Saved data entries:
[Start of Attachment]

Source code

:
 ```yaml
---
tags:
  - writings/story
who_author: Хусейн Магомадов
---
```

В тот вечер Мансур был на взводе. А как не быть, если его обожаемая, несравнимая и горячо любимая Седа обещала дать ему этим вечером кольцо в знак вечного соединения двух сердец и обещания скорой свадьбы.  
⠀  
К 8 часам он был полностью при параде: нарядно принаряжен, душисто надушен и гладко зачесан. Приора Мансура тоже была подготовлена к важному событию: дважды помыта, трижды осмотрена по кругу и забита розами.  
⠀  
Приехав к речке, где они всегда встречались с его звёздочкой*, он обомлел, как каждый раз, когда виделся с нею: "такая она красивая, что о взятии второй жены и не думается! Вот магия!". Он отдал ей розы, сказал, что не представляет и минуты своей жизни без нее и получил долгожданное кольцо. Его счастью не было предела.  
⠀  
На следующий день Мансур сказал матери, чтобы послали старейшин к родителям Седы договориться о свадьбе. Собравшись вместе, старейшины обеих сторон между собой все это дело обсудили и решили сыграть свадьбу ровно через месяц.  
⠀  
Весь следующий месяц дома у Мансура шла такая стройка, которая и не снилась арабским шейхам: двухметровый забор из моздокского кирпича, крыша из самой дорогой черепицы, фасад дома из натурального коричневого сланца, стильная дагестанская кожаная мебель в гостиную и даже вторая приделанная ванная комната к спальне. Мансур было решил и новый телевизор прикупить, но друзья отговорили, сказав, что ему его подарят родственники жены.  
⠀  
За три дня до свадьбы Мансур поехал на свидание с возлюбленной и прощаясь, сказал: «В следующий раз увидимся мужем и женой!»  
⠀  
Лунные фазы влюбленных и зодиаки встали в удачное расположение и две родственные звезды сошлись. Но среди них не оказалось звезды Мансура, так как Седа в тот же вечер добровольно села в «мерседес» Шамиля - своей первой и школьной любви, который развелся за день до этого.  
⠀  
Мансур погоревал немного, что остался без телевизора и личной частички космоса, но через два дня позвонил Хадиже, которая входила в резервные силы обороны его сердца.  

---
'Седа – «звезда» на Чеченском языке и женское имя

[End of Attachment]

Each entry should be duplicated exactly as it was given.

Source code

:
 ```yaml
---
tags:
  - writings/story
who_author: Хусейн Магомадов
---
```

В тот вечер Мансур был на взводе. А как не быть, если его обожаемая, несравнимая и горячо любимая Седа обещала дать ему этим вечером кольцо в знак вечного соединения двух сердец и обещания скорой свадьбы.  
⠀  
К 8 часам он был полностью при параде: нарядно принаряжен, душисто надушен и гладко зачесан. Приора Мансура тоже была подготовлена к важному событию: дважды помыта, трижды осмотрена по кругу и забита розами.  
⠀  
Приехав к речке, где они всегда встречались с его звёздочкой*, он обомлел, как каждый раз, когда виделся с нею: "такая она красивая, что о взятии второй жены и не думается! Вот магия!". Он отдал ей розы, сказал, что не представляет и минуты своей жизни без нее и получил долгожданное кольцо. Его счастью не было предела.  
⠀  
На следующий день Мансур сказал матери, чтобы послали старейшин к родителям Седы договориться о свадьбе. Собравшись вместе, старейшины обеих сторон между собой все это дело обсудили и решили сыграть свадьбу ровно через месяц.  
⠀  
Весь следующий месяц дома у Мансура шла такая стройка, которая и не снилась арабским шейхам: двухметровый забор из моздокского кирпича, крыша из самой дорогой черепицы, фасад дома из натурального коричневого сланца, стильная дагестанская кожаная мебель в гостиную и даже вторая приделанная ванная комната к спальне. Мансур было решил и новый телевизор прикупить, но друзья отговорили, сказав, что ему его подарят родственники жены.  
⠀  
За три дня до свадьбы Мансур поехал на свидание с возлюбленной и прощаясь, сказал: «В следующий раз увидимся мужем и женой!»  
⠀  
Лунные фазы влюбленных и зодиаки встали в удачное расположение и две родственные звезды сошлись. Но среди них не оказалось звезды Мансура, так как Седа в тот же вечер добровольно села в «мерседес» Шамиля - своей первой и школьной любви, который развелся за день до этого.  
⠀  
Мансур погоревал немного, что остался без телевизора и личной частички космоса, но через два дня позвонил Хадиже, которая входила в резервные силы обороны его сердца.  

---
'Седа – «звезда» на Чеченском языке и женское имя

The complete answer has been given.